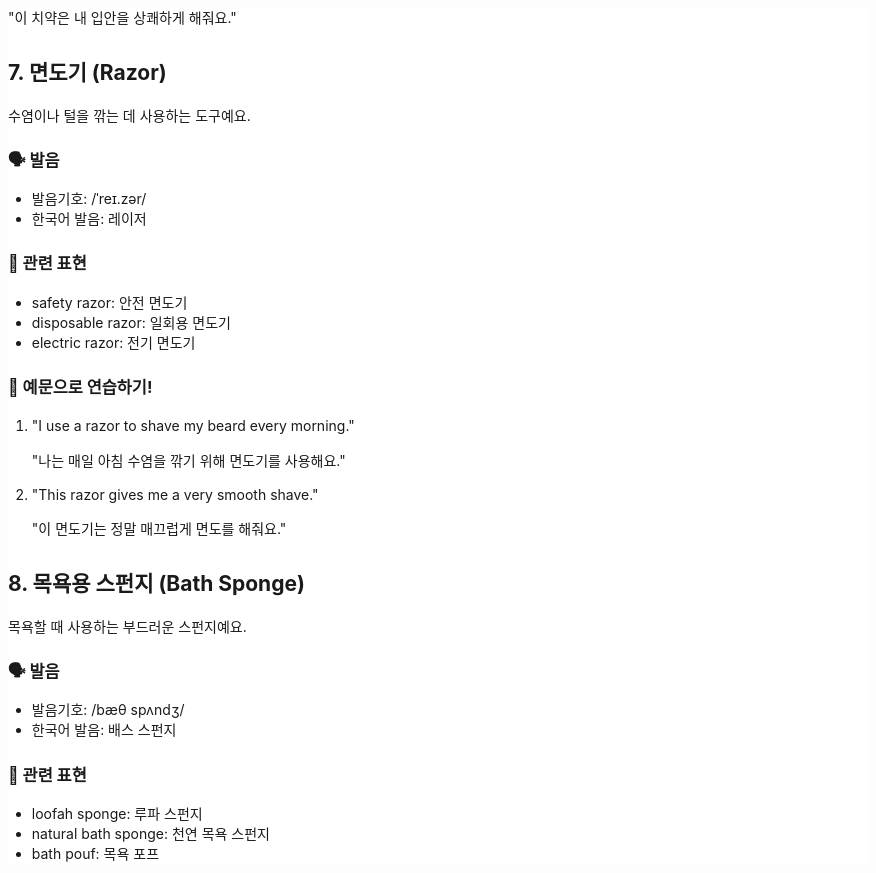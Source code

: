    "이 치약은 내 입안을 상쾌하게 해줘요."

## 7. 면도기 (Razor)

수염이나 털을 깎는 데 사용하는 도구예요.

### 🗣️ 발음

- <span data-pronunciation="razor">발음기호: /ˈreɪ.zər/</span>
- 한국어 발음: 레이저

### 💭 관련 표현

- safety razor: 안전 면도기
- disposable razor: 일회용 면도기
- electric razor: 전기 면도기

### 📝 예문으로 연습하기!

1. "I use a razor to shave my beard every morning."

   "나는 매일 아침 수염을 깎기 위해 면도기를 사용해요."

2. "This razor gives me a very smooth shave."

   "이 면도기는 정말 매끄럽게 면도를 해줘요."

<script async src="https://pagead2.googlesyndication.com/pagead/js/adsbygoogle.js?client=ca-pub-1465612013356152"
     crossorigin="anonymous"></script>


<ins class="adsbygoogle"
     style="display:block"
     data-ad-client="ca-pub-1465612013356152"
     data-ad-slot="2106896038"
     data-ad-format="auto"
     data-full-width-responsive="true"></ins>

<script>
     (adsbygoogle = window.adsbygoogle || []).push({});
</script>

## 8. 목욕용 스펀지 (Bath Sponge)

목욕할 때 사용하는 부드러운 스펀지예요.

### 🗣️ 발음

- <span data-pronunciation="bath sponge">발음기호: /bæθ spʌndʒ/</span>
- 한국어 발음: 배스 스펀지

### 💭 관련 표현

- loofah sponge: 루파 스펀지
- natural bath sponge: 천연 목욕 스펀지
- bath pouf: 목욕 포프
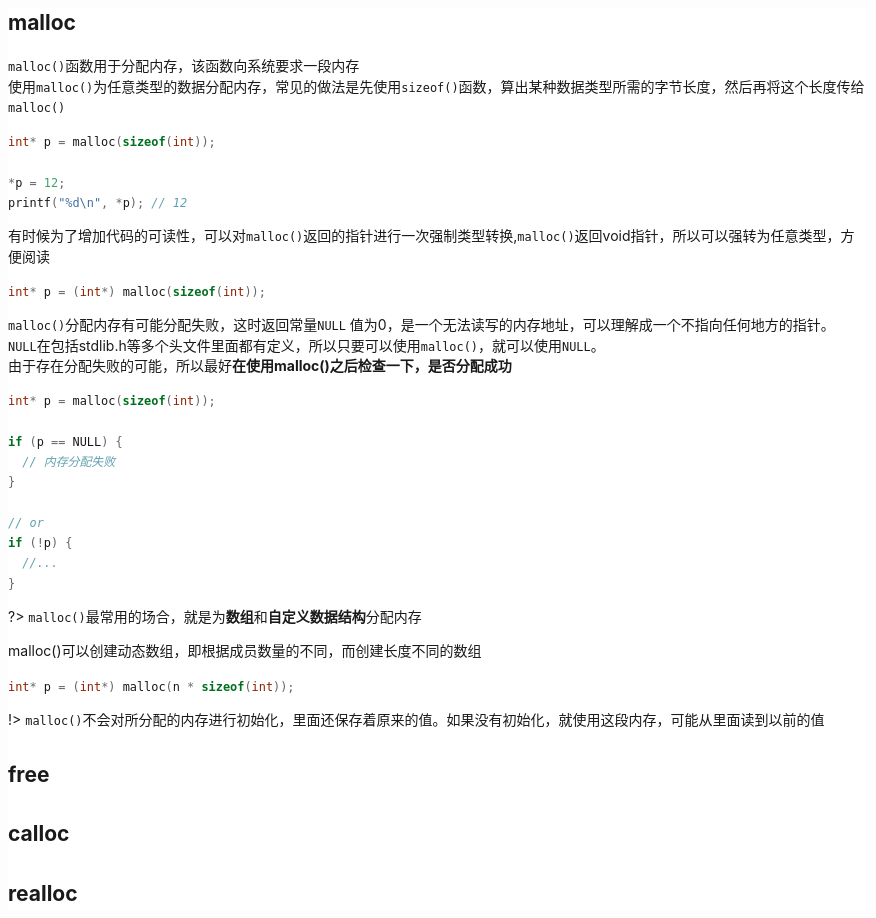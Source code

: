 ## malloc  
`malloc()`函数用于分配内存，该函数向系统要求一段内存    
使用`malloc()`为任意类型的数据分配内存，常见的做法是先使用`sizeof()`函数，算出某种数据类型所需的字节长度，然后再将这个长度传给`malloc()`


```c
int* p = malloc(sizeof(int));

*p = 12;
printf("%d\n", *p); // 12

```

有时候为了增加代码的可读性，可以对`malloc()`返回的指针进行一次强制类型转换,`malloc()`返回void指针，所以可以强转为任意类型，方便阅读

```c
int* p = (int*) malloc(sizeof(int));
```

`malloc()`分配内存有可能分配失败，这时返回常量`NULL` 值为0，是一个无法读写的内存地址，可以理解成一个不指向任何地方的指针。   
`NULL`在包括stdlib.h等多个头文件里面都有定义，所以只要可以使用`malloc()`，就可以使用`NULL`。     
由于存在分配失败的可能，所以最好**在使用malloc()之后检查一下，是否分配成功**    

```c
int* p = malloc(sizeof(int));

if (p == NULL) {
  // 内存分配失败
}

// or
if (!p) {
  //...
}
```

?> `malloc()`最常用的场合，就是为**数组**和**自定义数据结构**分配内存

malloc()可以创建动态数组，即根据成员数量的不同，而创建长度不同的数组  

```c
int* p = (int*) malloc(n * sizeof(int));
```

!> `malloc()`不会对所分配的内存进行初始化，里面还保存着原来的值。如果没有初始化，就使用这段内存，可能从里面读到以前的值  


## free

## calloc 


## realloc


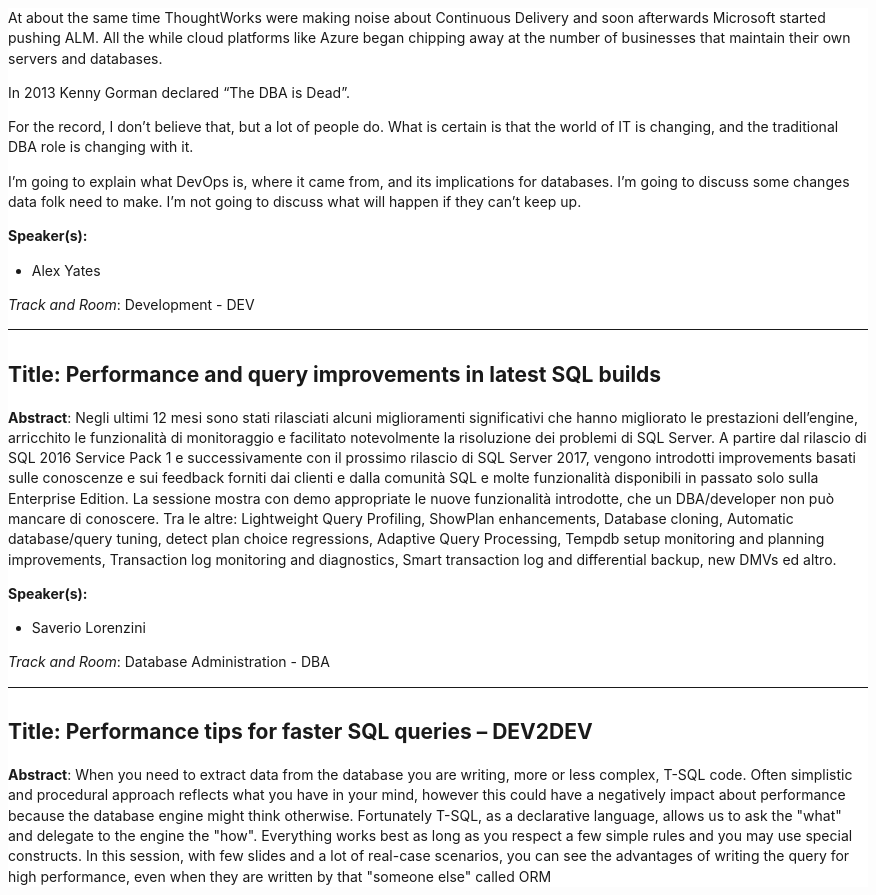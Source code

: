 At about the same time ThoughtWorks were making noise about Continuous Delivery and soon afterwards Microsoft started pushing ALM. All the while cloud platforms like Azure began chipping away at the number of businesses that maintain their own servers and databases.

In 2013 Kenny Gorman declared “The DBA is Dead”.

For the record, I don’t believe that, but a lot of people do. What is certain is that the world of IT is changing, and the traditional DBA role is changing with it.

I’m going to explain what DevOps is, where it came from, and its implications for databases. I’m going to discuss some changes data folk need to make. I’m not going to discuss what will happen if they can’t keep up.
 
**Speaker(s):**
- Alex Yates
 
*Track and Room*: Development - DEV
 
----------------------------------------------------------------------------------- 
 
 
## Title: Performance and query improvements in latest SQL builds
 
**Abstract**:
Negli ultimi 12 mesi sono stati rilasciati alcuni miglioramenti significativi che hanno migliorato le prestazioni dell’engine, arricchito le funzionalità di monitoraggio e facilitato notevolmente la risoluzione dei problemi di SQL Server. A partire dal rilascio di SQL 2016 Service Pack 1 e successivamente con il prossimo rilascio di SQL Server 2017, vengono introdotti improvements basati sulle conoscenze e sui feedback forniti dai clienti e dalla comunità SQL e molte funzionalità disponibili in passato solo sulla Enterprise Edition.
La sessione mostra con demo appropriate le nuove funzionalità introdotte, che un DBA/developer non può mancare di conoscere. Tra le altre: Lightweight Query Profiling, ShowPlan enhancements, Database cloning, Automatic database/query tuning, detect plan choice regressions, Adaptive Query Processing, Tempdb setup monitoring and planning improvements, Transaction log monitoring and diagnostics, Smart transaction log and differential backup, new DMVs ed altro.
 
**Speaker(s):**
- Saverio Lorenzini
 
*Track and Room*: Database Administration - DBA
 
----------------------------------------------------------------------------------- 
 
 
## Title: Performance tips for faster SQL queries – DEV2DEV
 
**Abstract**:
When you need to extract data from the database you are writing, more or less complex, T-SQL code. Often simplistic and procedural approach reflects what you have in your mind, however this could have a negatively impact about performance because the database engine might think otherwise. Fortunately T-SQL, as a declarative language, allows us to ask the "what" and delegate to the engine the "how". Everything works best as long as you respect a few simple rules and you may use special constructs. In this session, with few slides and a lot of real-case scenarios, you can see the advantages of writing the query for high performance, even when they are written by that "someone else" called ORM
 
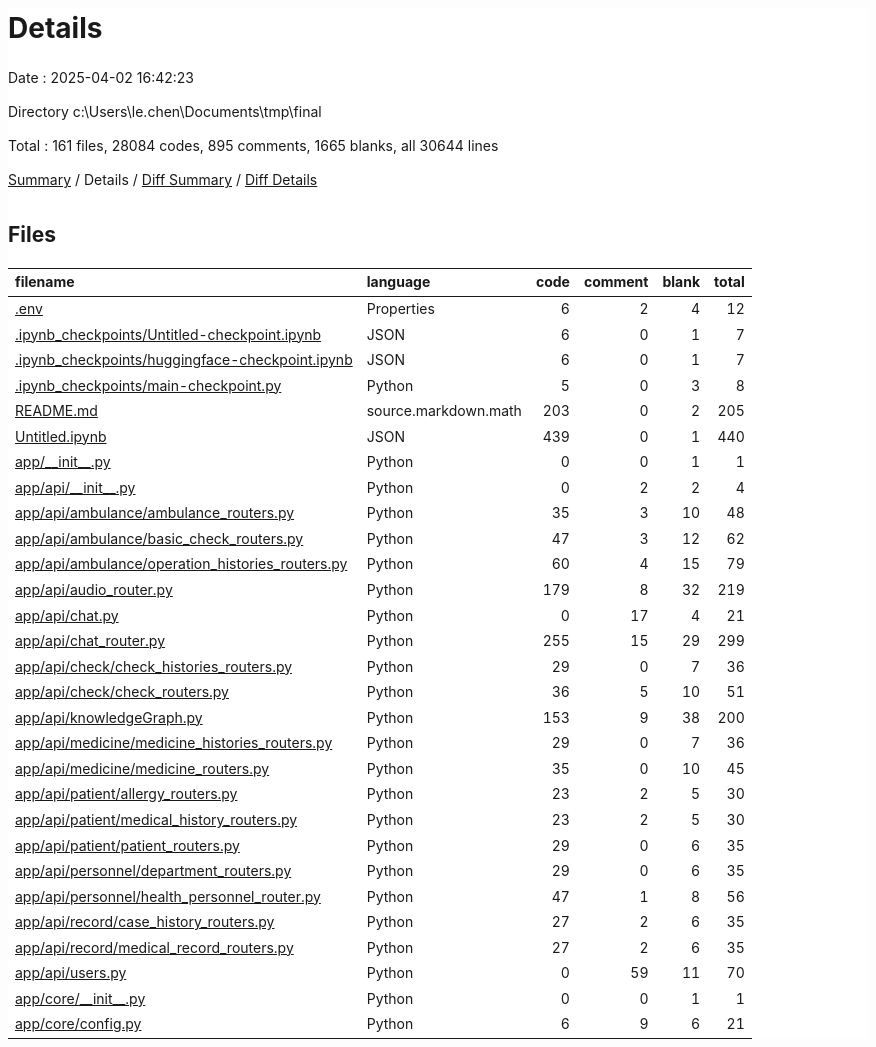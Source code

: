 # Details

Date : 2025-04-02 16:42:23

Directory c:\\Users\\le.chen\\Documents\\tmp\\final

Total : 161 files,  28084 codes, 895 comments, 1665 blanks, all 30644 lines

[Summary](results.md) / Details / [Diff Summary](diff.md) / [Diff Details](diff-details.md)

## Files
| filename | language | code | comment | blank | total |
| :--- | :--- | ---: | ---: | ---: | ---: |
| [.env](/.env) | Properties | 6 | 2 | 4 | 12 |
| [.ipynb\_checkpoints/Untitled-checkpoint.ipynb](/.ipynb_checkpoints/Untitled-checkpoint.ipynb) | JSON | 6 | 0 | 1 | 7 |
| [.ipynb\_checkpoints/huggingface-checkpoint.ipynb](/.ipynb_checkpoints/huggingface-checkpoint.ipynb) | JSON | 6 | 0 | 1 | 7 |
| [.ipynb\_checkpoints/main-checkpoint.py](/.ipynb_checkpoints/main-checkpoint.py) | Python | 5 | 0 | 3 | 8 |
| [README.md](/README.md) | source.markdown.math | 203 | 0 | 2 | 205 |
| [Untitled.ipynb](/Untitled.ipynb) | JSON | 439 | 0 | 1 | 440 |
| [app/\_\_init\_\_.py](/app/__init__.py) | Python | 0 | 0 | 1 | 1 |
| [app/api/\_\_init\_\_.py](/app/api/__init__.py) | Python | 0 | 2 | 2 | 4 |
| [app/api/ambulance/ambulance\_routers.py](/app/api/ambulance/ambulance_routers.py) | Python | 35 | 3 | 10 | 48 |
| [app/api/ambulance/basic\_check\_routers.py](/app/api/ambulance/basic_check_routers.py) | Python | 47 | 3 | 12 | 62 |
| [app/api/ambulance/operation\_histories\_routers.py](/app/api/ambulance/operation_histories_routers.py) | Python | 60 | 4 | 15 | 79 |
| [app/api/audio\_router.py](/app/api/audio_router.py) | Python | 179 | 8 | 32 | 219 |
| [app/api/chat.py](/app/api/chat.py) | Python | 0 | 17 | 4 | 21 |
| [app/api/chat\_router.py](/app/api/chat_router.py) | Python | 255 | 15 | 29 | 299 |
| [app/api/check/check\_histories\_routers.py](/app/api/check/check_histories_routers.py) | Python | 29 | 0 | 7 | 36 |
| [app/api/check/check\_routers.py](/app/api/check/check_routers.py) | Python | 36 | 5 | 10 | 51 |
| [app/api/knowledgeGraph.py](/app/api/knowledgeGraph.py) | Python | 153 | 9 | 38 | 200 |
| [app/api/medicine/medicine\_histories\_routers.py](/app/api/medicine/medicine_histories_routers.py) | Python | 29 | 0 | 7 | 36 |
| [app/api/medicine/medicine\_routers.py](/app/api/medicine/medicine_routers.py) | Python | 35 | 0 | 10 | 45 |
| [app/api/patient/allergy\_routers.py](/app/api/patient/allergy_routers.py) | Python | 23 | 2 | 5 | 30 |
| [app/api/patient/medical\_history\_routers.py](/app/api/patient/medical_history_routers.py) | Python | 23 | 2 | 5 | 30 |
| [app/api/patient/patient\_routers.py](/app/api/patient/patient_routers.py) | Python | 29 | 0 | 6 | 35 |
| [app/api/personnel/department\_routers.py](/app/api/personnel/department_routers.py) | Python | 29 | 0 | 6 | 35 |
| [app/api/personnel/health\_personnel\_router.py](/app/api/personnel/health_personnel_router.py) | Python | 47 | 1 | 8 | 56 |
| [app/api/record/case\_history\_routers.py](/app/api/record/case_history_routers.py) | Python | 27 | 2 | 6 | 35 |
| [app/api/record/medical\_record\_routers.py](/app/api/record/medical_record_routers.py) | Python | 27 | 2 | 6 | 35 |
| [app/api/users.py](/app/api/users.py) | Python | 0 | 59 | 11 | 70 |
| [app/core/\_\_init\_\_.py](/app/core/__init__.py) | Python | 0 | 0 | 1 | 1 |
| [app/core/config.py](/app/core/config.py) | Python | 6 | 9 | 6 | 21 |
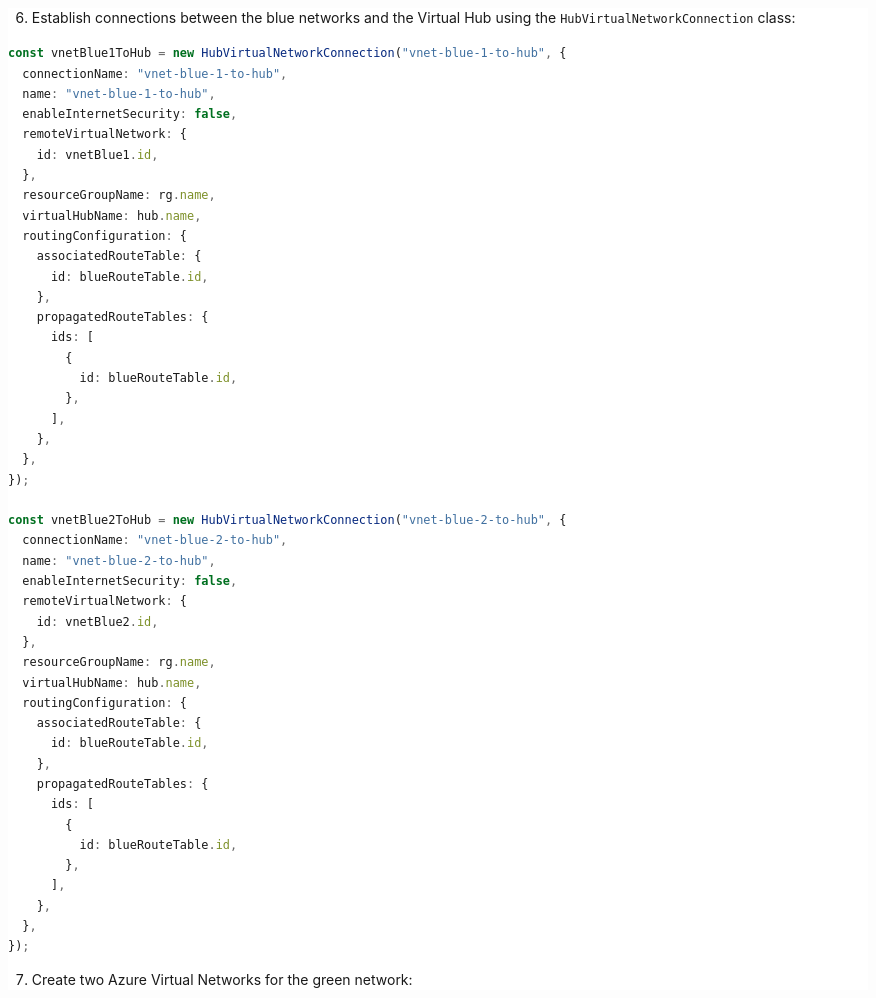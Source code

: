 6. Establish connections between the blue networks and the Virtual Hub using the `HubVirtualNetworkConnection` class:

```typescript
const vnetBlue1ToHub = new HubVirtualNetworkConnection("vnet-blue-1-to-hub", {
  connectionName: "vnet-blue-1-to-hub",
  name: "vnet-blue-1-to-hub",
  enableInternetSecurity: false,
  remoteVirtualNetwork: {
    id: vnetBlue1.id,
  },
  resourceGroupName: rg.name,
  virtualHubName: hub.name,
  routingConfiguration: {
    associatedRouteTable: {
      id: blueRouteTable.id,
    },
    propagatedRouteTables: {
      ids: [
        {
          id: blueRouteTable.id,
        },
      ],
    },
  },
});

const vnetBlue2ToHub = new HubVirtualNetworkConnection("vnet-blue-2-to-hub", {
  connectionName: "vnet-blue-2-to-hub",
  name: "vnet-blue-2-to-hub",
  enableInternetSecurity: false,
  remoteVirtualNetwork: {
    id: vnetBlue2.id,
  },
  resourceGroupName: rg.name,
  virtualHubName: hub.name,
  routingConfiguration: {
    associatedRouteTable: {
      id: blueRouteTable.id,
    },
    propagatedRouteTables: {
      ids: [
        {
          id: blueRouteTable.id,
        },
      ],
    },
  },
});
```

7. Create two Azure Virtual Networks for the green network:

**Your task**
The answer must be every line of the data that holds the word "chat".

**Written answer**
| [app/api/chat.py](/app/api/chat.py) | Python | 0 | 17 | 4 | 21 |
| [app/api/chat\_router.py](/app/api/chat_router.py) | Python | 255 | 15 | 29 | 299 |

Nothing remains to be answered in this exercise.